(Extracted data entries)
____________

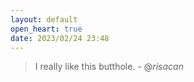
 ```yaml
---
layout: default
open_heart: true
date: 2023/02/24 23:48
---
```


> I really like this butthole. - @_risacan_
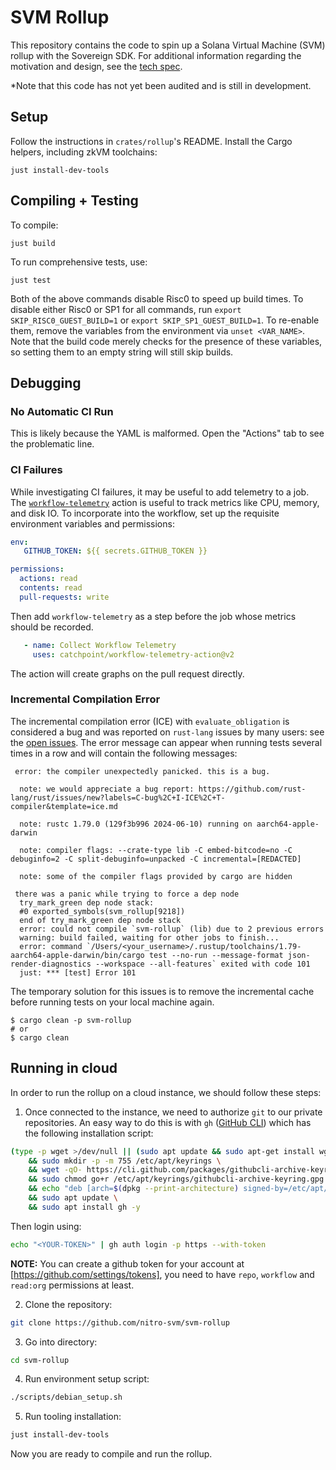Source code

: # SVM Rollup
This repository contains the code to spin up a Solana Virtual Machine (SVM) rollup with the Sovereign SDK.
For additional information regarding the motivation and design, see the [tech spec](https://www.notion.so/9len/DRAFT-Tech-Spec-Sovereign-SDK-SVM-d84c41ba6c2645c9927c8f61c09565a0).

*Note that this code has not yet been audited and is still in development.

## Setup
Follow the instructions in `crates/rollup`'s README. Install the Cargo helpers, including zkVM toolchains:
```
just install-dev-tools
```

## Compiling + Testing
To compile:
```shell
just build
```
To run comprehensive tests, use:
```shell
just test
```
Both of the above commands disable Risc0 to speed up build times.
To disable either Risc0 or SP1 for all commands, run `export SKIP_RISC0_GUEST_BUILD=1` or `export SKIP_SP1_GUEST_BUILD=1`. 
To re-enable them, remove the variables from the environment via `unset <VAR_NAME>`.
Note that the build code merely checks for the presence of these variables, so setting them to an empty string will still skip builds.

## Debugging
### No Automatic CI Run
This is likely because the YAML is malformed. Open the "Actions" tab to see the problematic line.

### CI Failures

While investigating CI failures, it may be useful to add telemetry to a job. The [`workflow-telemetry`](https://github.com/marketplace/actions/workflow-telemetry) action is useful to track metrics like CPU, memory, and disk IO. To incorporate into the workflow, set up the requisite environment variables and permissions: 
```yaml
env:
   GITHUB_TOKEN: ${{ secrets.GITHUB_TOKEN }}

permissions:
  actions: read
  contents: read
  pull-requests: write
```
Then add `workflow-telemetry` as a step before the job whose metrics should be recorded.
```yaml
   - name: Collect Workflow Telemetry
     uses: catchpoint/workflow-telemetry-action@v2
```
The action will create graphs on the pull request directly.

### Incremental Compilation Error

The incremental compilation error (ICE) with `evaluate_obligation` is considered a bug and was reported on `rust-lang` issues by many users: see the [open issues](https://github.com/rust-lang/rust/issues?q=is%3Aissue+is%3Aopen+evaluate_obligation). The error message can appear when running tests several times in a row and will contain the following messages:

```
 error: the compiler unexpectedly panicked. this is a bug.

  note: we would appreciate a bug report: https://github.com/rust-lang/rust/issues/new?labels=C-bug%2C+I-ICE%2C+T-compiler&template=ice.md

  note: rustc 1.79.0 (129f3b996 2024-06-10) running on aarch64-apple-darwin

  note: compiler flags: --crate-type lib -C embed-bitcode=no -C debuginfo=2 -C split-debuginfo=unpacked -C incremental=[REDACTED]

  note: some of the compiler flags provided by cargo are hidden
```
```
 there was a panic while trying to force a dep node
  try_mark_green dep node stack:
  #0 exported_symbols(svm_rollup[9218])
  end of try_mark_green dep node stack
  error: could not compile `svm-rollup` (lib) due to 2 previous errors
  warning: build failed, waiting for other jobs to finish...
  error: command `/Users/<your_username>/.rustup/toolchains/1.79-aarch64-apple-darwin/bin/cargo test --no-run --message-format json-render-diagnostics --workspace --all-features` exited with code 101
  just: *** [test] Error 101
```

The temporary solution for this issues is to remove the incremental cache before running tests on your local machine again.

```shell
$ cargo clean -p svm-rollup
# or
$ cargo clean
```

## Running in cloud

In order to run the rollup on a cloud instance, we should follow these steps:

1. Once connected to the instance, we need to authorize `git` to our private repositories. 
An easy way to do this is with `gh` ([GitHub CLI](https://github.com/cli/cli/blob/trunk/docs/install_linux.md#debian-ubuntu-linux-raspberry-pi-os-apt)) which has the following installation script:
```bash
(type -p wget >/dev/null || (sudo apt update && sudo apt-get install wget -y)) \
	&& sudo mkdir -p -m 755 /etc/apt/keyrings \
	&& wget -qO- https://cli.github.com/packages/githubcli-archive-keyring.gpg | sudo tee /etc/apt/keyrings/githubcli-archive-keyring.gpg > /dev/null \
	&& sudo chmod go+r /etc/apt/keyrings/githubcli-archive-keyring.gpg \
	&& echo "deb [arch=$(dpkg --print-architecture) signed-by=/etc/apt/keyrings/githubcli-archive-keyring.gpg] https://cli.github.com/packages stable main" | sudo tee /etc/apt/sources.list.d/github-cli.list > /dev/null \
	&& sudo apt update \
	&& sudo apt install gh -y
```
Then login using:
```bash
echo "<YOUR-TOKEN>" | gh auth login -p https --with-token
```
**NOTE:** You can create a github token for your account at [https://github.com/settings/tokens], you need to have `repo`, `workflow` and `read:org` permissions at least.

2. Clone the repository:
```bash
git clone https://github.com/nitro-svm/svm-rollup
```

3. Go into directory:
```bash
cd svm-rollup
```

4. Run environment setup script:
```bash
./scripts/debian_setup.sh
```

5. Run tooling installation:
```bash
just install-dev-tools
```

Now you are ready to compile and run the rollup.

____________

Brief:
From the first line above down to the line with "This repository contains", reproduce every line and no others, omitting pictures.

Result of this exercise:
 ```yaml
---
layout: default
open_heart: true
date: 2023/02/24 23:48
---
```


> I really like this butthole. - @_risacan_
Source code

: # SVM Rollup
This repository contains the code to spin up a Solana Virtual Machine (SVM) rollup with the Sovereign SDK.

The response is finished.